Segment Open

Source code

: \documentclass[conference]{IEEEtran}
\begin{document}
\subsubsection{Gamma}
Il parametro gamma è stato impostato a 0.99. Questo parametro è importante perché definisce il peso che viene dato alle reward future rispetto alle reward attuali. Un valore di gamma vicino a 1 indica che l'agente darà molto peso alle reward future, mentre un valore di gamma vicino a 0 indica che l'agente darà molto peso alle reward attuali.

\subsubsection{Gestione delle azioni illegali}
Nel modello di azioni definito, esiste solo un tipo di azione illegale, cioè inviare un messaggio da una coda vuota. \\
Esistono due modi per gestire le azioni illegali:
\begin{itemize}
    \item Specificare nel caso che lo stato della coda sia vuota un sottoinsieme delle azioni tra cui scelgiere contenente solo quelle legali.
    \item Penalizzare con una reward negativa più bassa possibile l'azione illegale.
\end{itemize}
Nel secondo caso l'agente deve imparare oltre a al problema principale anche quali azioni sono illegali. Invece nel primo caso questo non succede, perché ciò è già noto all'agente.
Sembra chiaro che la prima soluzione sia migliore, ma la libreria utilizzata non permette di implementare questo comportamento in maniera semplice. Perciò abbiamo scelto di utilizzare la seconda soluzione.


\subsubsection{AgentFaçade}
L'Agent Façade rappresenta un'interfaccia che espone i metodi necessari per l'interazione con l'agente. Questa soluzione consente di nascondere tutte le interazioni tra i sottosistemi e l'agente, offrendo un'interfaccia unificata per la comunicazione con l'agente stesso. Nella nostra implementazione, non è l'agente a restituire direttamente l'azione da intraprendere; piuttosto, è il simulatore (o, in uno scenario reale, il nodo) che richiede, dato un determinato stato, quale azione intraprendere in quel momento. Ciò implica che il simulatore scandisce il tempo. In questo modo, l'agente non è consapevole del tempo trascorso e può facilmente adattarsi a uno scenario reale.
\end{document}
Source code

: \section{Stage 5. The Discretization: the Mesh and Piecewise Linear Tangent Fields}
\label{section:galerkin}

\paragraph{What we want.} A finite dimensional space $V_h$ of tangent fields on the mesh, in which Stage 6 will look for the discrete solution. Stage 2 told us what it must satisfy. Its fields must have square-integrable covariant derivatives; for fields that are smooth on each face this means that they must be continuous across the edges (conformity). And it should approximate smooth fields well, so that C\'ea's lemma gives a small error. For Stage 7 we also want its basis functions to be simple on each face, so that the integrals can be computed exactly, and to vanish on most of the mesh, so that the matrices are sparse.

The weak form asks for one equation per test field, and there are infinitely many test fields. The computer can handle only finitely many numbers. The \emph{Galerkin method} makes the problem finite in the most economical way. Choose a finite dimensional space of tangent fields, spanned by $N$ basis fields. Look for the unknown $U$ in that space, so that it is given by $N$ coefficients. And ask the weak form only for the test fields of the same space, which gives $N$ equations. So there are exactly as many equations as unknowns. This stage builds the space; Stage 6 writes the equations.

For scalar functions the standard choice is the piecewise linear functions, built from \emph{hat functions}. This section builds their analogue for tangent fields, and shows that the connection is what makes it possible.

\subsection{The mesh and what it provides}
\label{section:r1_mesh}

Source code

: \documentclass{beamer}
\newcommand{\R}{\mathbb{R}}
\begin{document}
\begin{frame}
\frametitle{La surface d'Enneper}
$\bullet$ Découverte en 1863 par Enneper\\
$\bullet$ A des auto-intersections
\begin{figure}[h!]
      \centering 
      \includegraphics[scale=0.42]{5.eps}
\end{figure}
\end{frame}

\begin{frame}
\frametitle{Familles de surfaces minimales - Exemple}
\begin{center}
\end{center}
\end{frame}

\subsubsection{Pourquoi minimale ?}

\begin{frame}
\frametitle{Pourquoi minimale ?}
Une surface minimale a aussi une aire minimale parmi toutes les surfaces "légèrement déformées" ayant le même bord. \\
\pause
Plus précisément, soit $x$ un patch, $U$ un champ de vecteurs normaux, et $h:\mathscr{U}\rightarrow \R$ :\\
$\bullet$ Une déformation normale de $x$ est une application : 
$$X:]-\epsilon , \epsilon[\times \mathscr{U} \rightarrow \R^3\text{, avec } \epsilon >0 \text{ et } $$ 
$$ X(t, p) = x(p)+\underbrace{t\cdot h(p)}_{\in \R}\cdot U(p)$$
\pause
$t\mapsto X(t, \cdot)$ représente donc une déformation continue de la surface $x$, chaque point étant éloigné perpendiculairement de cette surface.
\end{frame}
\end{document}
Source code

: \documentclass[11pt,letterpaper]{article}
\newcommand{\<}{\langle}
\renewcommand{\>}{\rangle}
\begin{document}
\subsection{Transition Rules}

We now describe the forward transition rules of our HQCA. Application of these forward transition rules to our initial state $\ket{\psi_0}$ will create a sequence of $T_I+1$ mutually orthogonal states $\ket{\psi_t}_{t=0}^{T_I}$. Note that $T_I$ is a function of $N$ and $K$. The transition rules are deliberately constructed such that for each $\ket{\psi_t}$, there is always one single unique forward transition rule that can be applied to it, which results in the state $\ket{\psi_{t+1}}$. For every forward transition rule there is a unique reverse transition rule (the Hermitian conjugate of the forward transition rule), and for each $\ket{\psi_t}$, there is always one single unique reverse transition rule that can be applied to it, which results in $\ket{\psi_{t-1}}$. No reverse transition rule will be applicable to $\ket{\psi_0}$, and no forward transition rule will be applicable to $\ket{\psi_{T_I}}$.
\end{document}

Segment Closed

[Exercise]:
Down to the last line, restate the records exactly.

[Response to this exercise]:
Source code

: \documentclass[conference]{IEEEtran}
\begin{document}
\subsubsection{Gamma}
Il parametro gamma è stato impostato a 0.99. Questo parametro è importante perché definisce il peso che viene dato alle reward future rispetto alle reward attuali. Un valore di gamma vicino a 1 indica che l'agente darà molto peso alle reward future, mentre un valore di gamma vicino a 0 indica che l'agente darà molto peso alle reward attuali.

\subsubsection{Gestione delle azioni illegali}
Nel modello di azioni definito, esiste solo un tipo di azione illegale, cioè inviare un messaggio da una coda vuota. \\
Esistono due modi per gestire le azioni illegali:
\begin{itemize}
    \item Specificare nel caso che lo stato della coda sia vuota un sottoinsieme delle azioni tra cui scelgiere contenente solo quelle legali.
    \item Penalizzare con una reward negativa più bassa possibile l'azione illegale.
\end{itemize}
Nel secondo caso l'agente deve imparare oltre a al problema principale anche quali azioni sono illegali. Invece nel primo caso questo non succede, perché ciò è già noto all'agente.
Sembra chiaro che la prima soluzione sia migliore, ma la libreria utilizzata non permette di implementare questo comportamento in maniera semplice. Perciò abbiamo scelto di utilizzare la seconda soluzione.


\subsubsection{AgentFaçade}
L'Agent Façade rappresenta un'interfaccia che espone i metodi necessari per l'interazione con l'agente. Questa soluzione consente di nascondere tutte le interazioni tra i sottosistemi e l'agente, offrendo un'interfaccia unificata per la comunicazione con l'agente stesso. Nella nostra implementazione, non è l'agente a restituire direttamente l'azione da intraprendere; piuttosto, è il simulatore (o, in uno scenario reale, il nodo) che richiede, dato un determinato stato, quale azione intraprendere in quel momento. Ciò implica che il simulatore scandisce il tempo. In questo modo, l'agente non è consapevole del tempo trascorso e può facilmente adattarsi a uno scenario reale.
\end{document}
Source code

: \section{Stage 5. The Discretization: the Mesh and Piecewise Linear Tangent Fields}
\label{section:galerkin}

\paragraph{What we want.} A finite dimensional space $V_h$ of tangent fields on the mesh, in which Stage 6 will look for the discrete solution. Stage 2 told us what it must satisfy. Its fields must have square-integrable covariant derivatives; for fields that are smooth on each face this means that they must be continuous across the edges (conformity). And it should approximate smooth fields well, so that C\'ea's lemma gives a small error. For Stage 7 we also want its basis functions to be simple on each face, so that the integrals can be computed exactly, and to vanish on most of the mesh, so that the matrices are sparse.

The weak form asks for one equation per test field, and there are infinitely many test fields. The computer can handle only finitely many numbers. The \emph{Galerkin method} makes the problem finite in the most economical way. Choose a finite dimensional space of tangent fields, spanned by $N$ basis fields. Look for the unknown $U$ in that space, so that it is given by $N$ coefficients. And ask the weak form only for the test fields of the same space, which gives $N$ equations. So there are exactly as many equations as unknowns. This stage builds the space; Stage 6 writes the equations.

For scalar functions the standard choice is the piecewise linear functions, built from \emph{hat functions}. This section builds their analogue for tangent fields, and shows that the connection is what makes it possible.

\subsection{The mesh and what it provides}
\label{section:r1_mesh}

Source code

: \documentclass{beamer}
\newcommand{\R}{\mathbb{R}}
\begin{document}
\begin{frame}
\frametitle{La surface d'Enneper}
$\bullet$ Découverte en 1863 par Enneper\\
$\bullet$ A des auto-intersections
\begin{figure}[h!]
      \centering 
      \includegraphics[scale=0.42]{5.eps}
\end{figure}
\end{frame}

\begin{frame}
\frametitle{Familles de surfaces minimales - Exemple}
\begin{center}
\end{center}
\end{frame}

\subsubsection{Pourquoi minimale ?}

\begin{frame}
\frametitle{Pourquoi minimale ?}
Une surface minimale a aussi une aire minimale parmi toutes les surfaces "légèrement déformées" ayant le même bord. \\
\pause
Plus précisément, soit $x$ un patch, $U$ un champ de vecteurs normaux, et $h:\mathscr{U}\rightarrow \R$ :\\
$\bullet$ Une déformation normale de $x$ est une application : 
$$X:]-\epsilon , \epsilon[\times \mathscr{U} \rightarrow \R^3\text{, avec } \epsilon >0 \text{ et } $$ 
$$ X(t, p) = x(p)+\underbrace{t\cdot h(p)}_{\in \R}\cdot U(p)$$
\pause
$t\mapsto X(t, \cdot)$ représente donc une déformation continue de la surface $x$, chaque point étant éloigné perpendiculairement de cette surface.
\end{frame}
\end{document}
Source code

: \documentclass[11pt,letterpaper]{article}
\newcommand{\<}{\langle}
\renewcommand{\>}{\rangle}
\begin{document}
\subsection{Transition Rules}

We now describe the forward transition rules of our HQCA. Application of these forward transition rules to our initial state $\ket{\psi_0}$ will create a sequence of $T_I+1$ mutually orthogonal states $\ket{\psi_t}_{t=0}^{T_I}$. Note that $T_I$ is a function of $N$ and $K$. The transition rules are deliberately constructed such that for each $\ket{\psi_t}$, there is always one single unique forward transition rule that can be applied to it, which results in the state $\ket{\psi_{t+1}}$. For every forward transition rule there is a unique reverse transition rule (the Hermitian conjugate of the forward transition rule), and for each $\ket{\psi_t}$, there is always one single unique reverse transition rule that can be applied to it, which results in $\ket{\psi_{t-1}}$. No reverse transition rule will be applicable to $\ket{\psi_0}$, and no forward transition rule will be applicable to $\ket{\psi_{T_I}}$.
\end{document}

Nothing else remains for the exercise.